Je n’ai depuis raté aucun film du cinéaste. Conte de cinéma, Woman on the beach, Night and Day, Les femmes de mes amis, Ha Ha Ha. Je me suis déplacé en salles pour chacun d’eux. Hong Sang Soo est devenu une valeur incontournable du cinéma coréen en France, une valeur très prolifique qui plus est. Ses films ont beau ne pas rapporter grand-chose au box-office coréen, ils sortent sans exception dans les salles françaises, un fait dont peu de cinéastes asiatiques peuvent se targuer. On le sent d’ailleurs inspiré par le cinéma européen, et français en particulier, peut-être n’est-ce donc pas si étonnant que cela. Une chose est sûre ses films sont des portraits drôles, cruels et fascinants de la Corée du Sud actuelle, même si c’est toujours la même Corée qu’il semble nous montrer. Mais reproche-t-on à Woody Allen de faire du Woody Allen ? Oui, bon, en fait, on lui a souvent reproché, moi le premier, mais l’idée est bien qu’un grand cinéaste est capable de refaire toujours un peu le même film en le déclinant sous des formes diverses et variées.
Et si Hong Sang Soo n’est pas de ceux qui peuvent toucher à tous les genres, il est certainement un cinéaste qui a créé un univers récurrent qu’il aime à approfondir à chaque nouveau long-métrage, et que l’on aime explorer en tant que spectateur. C’est bien ce que la Cinémathèque m’a appris ces derniers jours. Que j’aime explorer le cinéma d’Hong Sang Soo. Car la Cinémathèque Française a eu cette année l’idée saugrenue, lumineuse, géniale et rare de consacrer une « intégrale » à un jeune cinéaste asiatique en activité, ce cher Hong Sang Soo, donc. Tous les films du cinéaste, du Jour où le cochon est tombé dans le puits à son récent Oki’s Movie.
Ce film aurait pu être Le Pouvoir de la Province de Kangwon, un réjouissant double portrait, en deux temps, d’un garçon et d’une fille voyageant vers la même province à quelques jours d’intervalle. A plus d’un titre, celui-ci m’a rappelé Ha Ha Ha, par sa fraîcheur, son aplomb, son ton totalement décalé, et sa structure narrative qui m’aura plus séduit que la noirceur inattendue du Jour où le cochon est tombé dans le puits ou que la narration éclatée et déconcertante de Oki’s Movie.

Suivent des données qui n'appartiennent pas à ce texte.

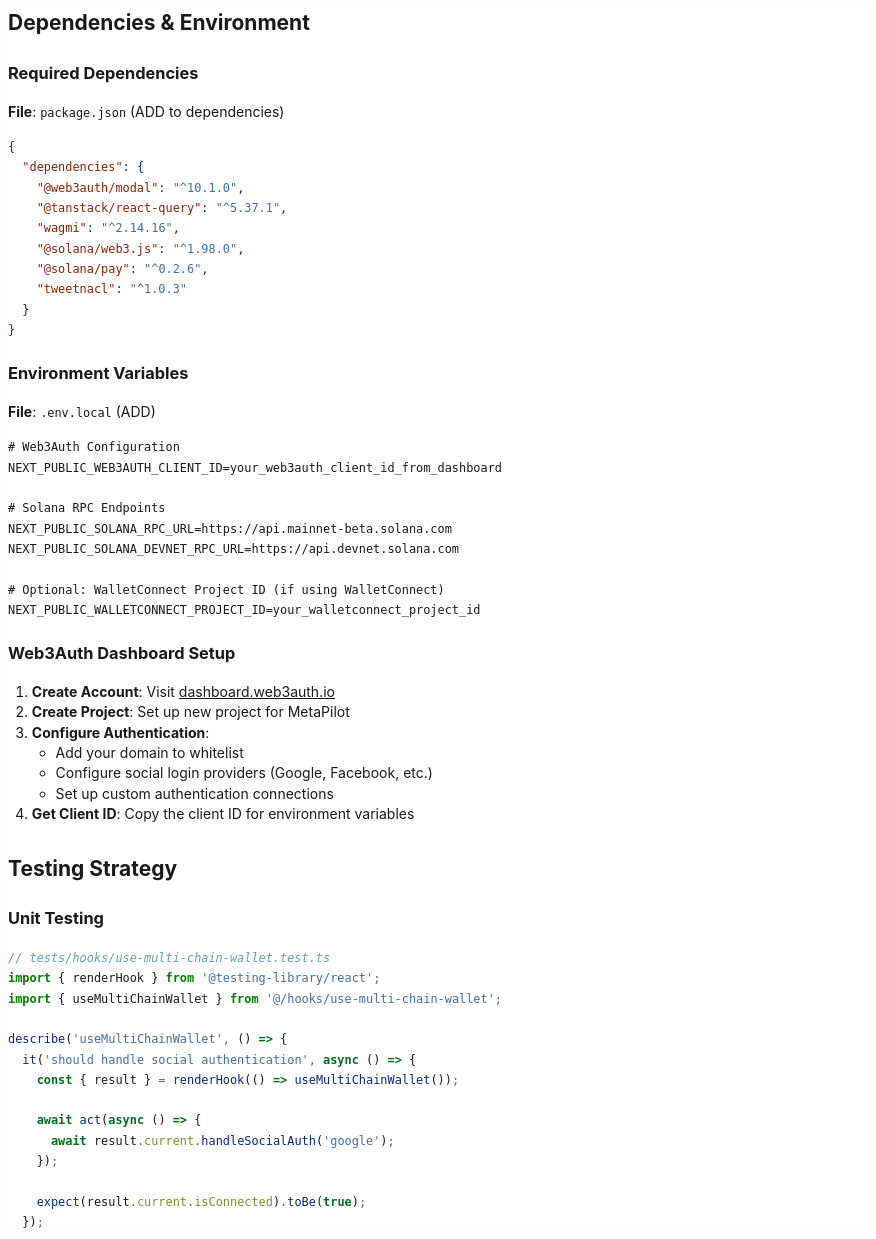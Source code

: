 ## **Dependencies & Environment**

### **Required Dependencies**

**File**: `package.json` (ADD to dependencies)

```json
{
  "dependencies": {
    "@web3auth/modal": "^10.1.0",
    "@tanstack/react-query": "^5.37.1", 
    "wagmi": "^2.14.16",
    "@solana/web3.js": "^1.98.0",
    "@solana/pay": "^0.2.6",
    "tweetnacl": "^1.0.3"
  }
}
```

### **Environment Variables**

**File**: `.env.local` (ADD)

```env
# Web3Auth Configuration
NEXT_PUBLIC_WEB3AUTH_CLIENT_ID=your_web3auth_client_id_from_dashboard

# Solana RPC Endpoints
NEXT_PUBLIC_SOLANA_RPC_URL=https://api.mainnet-beta.solana.com
NEXT_PUBLIC_SOLANA_DEVNET_RPC_URL=https://api.devnet.solana.com

# Optional: WalletConnect Project ID (if using WalletConnect)
NEXT_PUBLIC_WALLETCONNECT_PROJECT_ID=your_walletconnect_project_id
```

### **Web3Auth Dashboard Setup**

1. **Create Account**: Visit [dashboard.web3auth.io](https://dashboard.web3auth.io)
2. **Create Project**: Set up new project for MetaPilot
3. **Configure Authentication**:
   - Add your domain to whitelist
   - Configure social login providers (Google, Facebook, etc.)
   - Set up custom authentication connections
4. **Get Client ID**: Copy the client ID for environment variables

## **Testing Strategy**

### **Unit Testing**

```typescript
// tests/hooks/use-multi-chain-wallet.test.ts
import { renderHook } from '@testing-library/react';
import { useMultiChainWallet } from '@/hooks/use-multi-chain-wallet';

describe('useMultiChainWallet', () => {
  it('should handle social authentication', async () => {
    const { result } = renderHook(() => useMultiChainWallet());
    
    await act(async () => {
      await result.current.handleSocialAuth('google');
    });
    
    expect(result.current.isConnected).toBe(true);
  });
```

Non, le film que je retiendrai plus que les autres de l’intégrale Hong Sang Soo à la Cinémathèque sera Turning Gate, une perle de film comme on n’en voit pas toutes les semaines au cinéma. On y retrouve cet univers reconnaissable entre tous chez Hong Song Soo. Ce double cinématographique, ici acteur pas franchement en réussite, entre deux rôles, qui va d’abord retrouver un vieil ami et piquer à celui-ci la fille sur laquelle il avait des vues. Puis il va prendre le train pour aller rendre visite à ses parents à Pusan, train dans lequel il va avoir un coup de foudre pour une jeune femme qui dit l’avoir vu dans des pièces de théâtre à Seoul et l’admirer. Notre héros descendra donc en même temps qu’elle et la courtisera assidûment, cette femme mariée, plutôt que de continuer sa route vers Pusan.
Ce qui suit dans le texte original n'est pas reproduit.